日本と海外のスタジオでみた3DCG作品へのアプローチの違い

 かれこれ10年以上も前の話になるが、筆者は日本と海外の両方のスタジオで3DCGの制作進行を勤めたことがある。その際に気づいたのは、日本のスタジオはまだまだ2Dの力が強く、3DCG映画やアニメを作る場合であっても予算とスケジュールが2Dアニメのそれと同じになってしまうということだった。また、コンピューターとソフトウェアを使うという性質上、簡単に作れてしまうと誤解されていたり、反対に、時間と費用がかかる割にできるものが2Dより表現力の幅が狭いと考えられていた。

 これは10年以上前だからというわけではない。2018年に公開された短編アニメーション『毛虫のボロ』は、制作当初、宮崎駿監督の初3Dアニメーション作品になる予定だったが、表現の点で満足がいかず、最終的に3DCGパートを大幅に削り、手描きが加えられている。

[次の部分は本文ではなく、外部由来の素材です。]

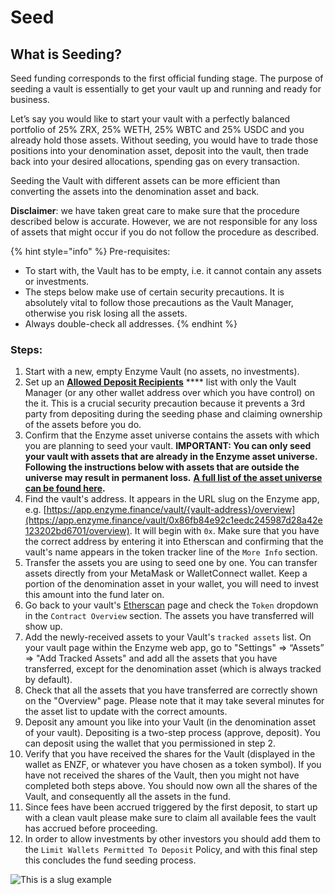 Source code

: # Seed

## What is Seeding?

Seed funding corresponds to the first official funding stage. The purpose of seeding a vault is essentially to get your vault up and running and ready for business.

Let’s say you would like to start your vault with a perfectly balanced portfolio of 25% ZRX, 25% WETH, 25% WBTC and 25% USDC and you already hold those assets. Without seeding, you would have to trade those positions into your denomination asset, deposit into the vault, then trade back into your desired allocations, spending gas on every transaction.

Seeding the Vault with different assets can be more efficient than converting the assets into the denomination asset and back.

**Disclaimer**: we have taken great care to make sure that the procedure described below is accurate. However, we are not responsible for any loss of assets that might occur if you do not follow the procedure as described.

{% hint style="info" %}
Pre-requisites:&#x20;

* To start with, the Vault has to be empty, i.e. it cannot contain any assets or investments.
* The steps below make use of certain security precautions. It is absolutely vital to follow those precautions as the Vault Manager, otherwise you risk losing all the assets.
* Always double-check all addresses.
{% endhint %}

### **Steps**:

1. Start with a new, empty Enzyme Vault (no assets, no investments).
2. Set up an [**Allowed Deposit Recipients**](investments.md) **** list with only the Vault Manager (or any other wallet address over which you have control) on the it. This is a crucial security precaution because it prevents a 3rd party from depositing during the seeding phase and claiming ownership of the assets before you do.
3. Confirm that the Enzyme asset universe contains the assets with which you are planning to seed your vault. **IMPORTANT: You can only seed your vault with assets that are already in the Enzyme asset universe. Following the instructions below with assets that are outside the universe may result in permanent loss.** [**A full list of the asset universe can be found here**](https://app.enzyme.finance/network/assets)**.**
4. Find the vault's address. It appears in the URL slug on the Enzyme app, e.g. [https://app.enzyme.finance/vault/{vault-address}/overview](https://app.enzyme.finance/vault/0x86fb84e92c1eedc245987d28a42e123202bd6701/overview). It will begin with `0x`. Make sure that you have the correct address by entering it into Etherscan and confirming that the vault's name appears in the token tracker line of the `More Info` section.&#x20;
5. Transfer the assets you are using to seed one by one. You can transfer assets directly from your MetaMask or WalletConnect wallet. Keep a portion of the denomination asset in your wallet, you will need to invest this amount into the fund later on.
6. Go back to your vault's [Etherscan](https://etherscan.io/) page and check the `Token` dropdown in the `Contract Overview` section. The assets you have transferred will show up.
7. Add the newly-received assets to your Vault's `tracked assets` list. On your vault page within the Enzyme web app, go to "Settings" =>  “Assets” => "Add Tracked Assets" and add all the assets that you have transferred, except for the denomination asset (which is always tracked by default).
8. Check that all the assets that you have transferred are correctly shown on the "Overview" page. Please note that it may take several minutes for the asset list to update with the correct amounts.
9. Deposit any amount you like into your Vault (in the denomination asset of your vault). Depositing is a two-step process (approve, deposit). You can deposit using the wallet that you permissioned in step 2.
10. Verify that you have received the shares for the Vault (displayed in the wallet as ENZF, or whatever you have chosen as a token symbol). If you have not received the shares of the Vault, then you might not have completed both steps above. You should now own all the shares of the Vault, and consequently all the assets in the fund.&#x20;
11. Since fees have been accrued triggered by the first deposit, to start up with a clean vault please make sure to claim all available fees the vault has accrued before proceeding.
12. In order to allow investments by other investors you should add them to the `Limit Wallets Permitted To Deposit` Policy, and with this final step this concludes the fund seeding process.

![This is a slug example](<../../.gitbook/assets/slug\_2 (1).png>)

 では、海外の3DCGスタジオではどんなアプローチが取られているのだろうか。大手のスタジオの場合、作品ごとのプロジェクト契約となっている。つまり、その作品のために予算とスケジュールが組まれ、その作品のためにスタッフを世界各国から呼び寄せる。プロジェクトがフル3DCG作品なら、基本的にそこからブレることはなく、そのエキスパートたちが集結するのだ。そして、3DCG作品にとってもっとも重要とされるプリプロダクションの期間を十分にとり、複雑に細分化されるワークフローで行ったり来たりといった工程が発生しないように、可能な限りの設定を決め込む。

 日本のプロダクションは、この脚本、設定、絵コンテ、アニマティクスなどを作るプロプロダクションの期間が短く、モデリングやレイアウト、アニメーション工程であるプロダクションが始まっても設定が変更されて、アーティストに負荷がかかってしまっている場合が少なくないのが現状だ。